■ Task requirements: Please return all of the entries below exactly as they are written.

_ _ _

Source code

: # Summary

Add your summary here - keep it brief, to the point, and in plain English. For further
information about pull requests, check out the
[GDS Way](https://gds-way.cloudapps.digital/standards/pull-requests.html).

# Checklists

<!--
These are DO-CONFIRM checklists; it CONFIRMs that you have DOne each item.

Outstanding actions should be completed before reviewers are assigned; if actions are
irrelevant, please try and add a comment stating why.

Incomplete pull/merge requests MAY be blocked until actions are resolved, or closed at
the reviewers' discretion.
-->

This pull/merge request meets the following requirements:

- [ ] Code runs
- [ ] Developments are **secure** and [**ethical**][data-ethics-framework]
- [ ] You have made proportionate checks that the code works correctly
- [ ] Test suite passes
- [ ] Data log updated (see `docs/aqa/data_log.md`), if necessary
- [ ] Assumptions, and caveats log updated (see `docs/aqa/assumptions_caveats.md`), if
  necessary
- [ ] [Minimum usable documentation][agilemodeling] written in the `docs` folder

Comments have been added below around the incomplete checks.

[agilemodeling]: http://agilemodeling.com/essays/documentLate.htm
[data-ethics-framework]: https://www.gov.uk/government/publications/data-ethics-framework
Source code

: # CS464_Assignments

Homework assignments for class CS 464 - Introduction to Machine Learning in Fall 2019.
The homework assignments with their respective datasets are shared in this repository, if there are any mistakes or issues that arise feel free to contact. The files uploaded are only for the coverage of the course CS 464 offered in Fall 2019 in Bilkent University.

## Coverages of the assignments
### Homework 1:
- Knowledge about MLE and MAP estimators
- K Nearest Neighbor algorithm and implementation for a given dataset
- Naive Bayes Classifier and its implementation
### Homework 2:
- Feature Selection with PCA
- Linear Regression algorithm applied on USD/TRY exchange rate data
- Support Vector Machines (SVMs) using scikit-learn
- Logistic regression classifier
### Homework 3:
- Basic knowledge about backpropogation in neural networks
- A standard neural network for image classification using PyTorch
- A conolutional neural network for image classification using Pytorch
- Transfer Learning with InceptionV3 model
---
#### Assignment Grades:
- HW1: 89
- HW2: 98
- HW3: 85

_ _ _

■ Answer section:
Source code

: # Summary

Add your summary here - keep it brief, to the point, and in plain English. For further
information about pull requests, check out the
[GDS Way](https://gds-way.cloudapps.digital/standards/pull-requests.html).

# Checklists

<!--
These are DO-CONFIRM checklists; it CONFIRMs that you have DOne each item.

Outstanding actions should be completed before reviewers are assigned; if actions are
irrelevant, please try and add a comment stating why.

Incomplete pull/merge requests MAY be blocked until actions are resolved, or closed at
the reviewers' discretion.
-->

This pull/merge request meets the following requirements:

- [ ] Code runs
- [ ] Developments are **secure** and [**ethical**][data-ethics-framework]
- [ ] You have made proportionate checks that the code works correctly
- [ ] Test suite passes
- [ ] Data log updated (see `docs/aqa/data_log.md`), if necessary
- [ ] Assumptions, and caveats log updated (see `docs/aqa/assumptions_caveats.md`), if
  necessary
- [ ] [Minimum usable documentation][agilemodeling] written in the `docs` folder

Comments have been added below around the incomplete checks.

[agilemodeling]: http://agilemodeling.com/essays/documentLate.htm
[data-ethics-framework]: https://www.gov.uk/government/publications/data-ethics-framework
Source code

: # CS464_Assignments

Homework assignments for class CS 464 - Introduction to Machine Learning in Fall 2019.
The homework assignments with their respective datasets are shared in this repository, if there are any mistakes or issues that arise feel free to contact. The files uploaded are only for the coverage of the course CS 464 offered in Fall 2019 in Bilkent University.

## Coverages of the assignments
### Homework 1:
- Knowledge about MLE and MAP estimators
- K Nearest Neighbor algorithm and implementation for a given dataset
- Naive Bayes Classifier and its implementation
### Homework 2:
- Feature Selection with PCA
- Linear Regression algorithm applied on USD/TRY exchange rate data
- Support Vector Machines (SVMs) using scikit-learn
- Logistic regression classifier
### Homework 3:
- Basic knowledge about backpropogation in neural networks
- A standard neural network for image classification using PyTorch
- A conolutional neural network for image classification using Pytorch
- Transfer Learning with InceptionV3 model
---
#### Assignment Grades:
- HW1: 89
- HW2: 98
- HW3: 85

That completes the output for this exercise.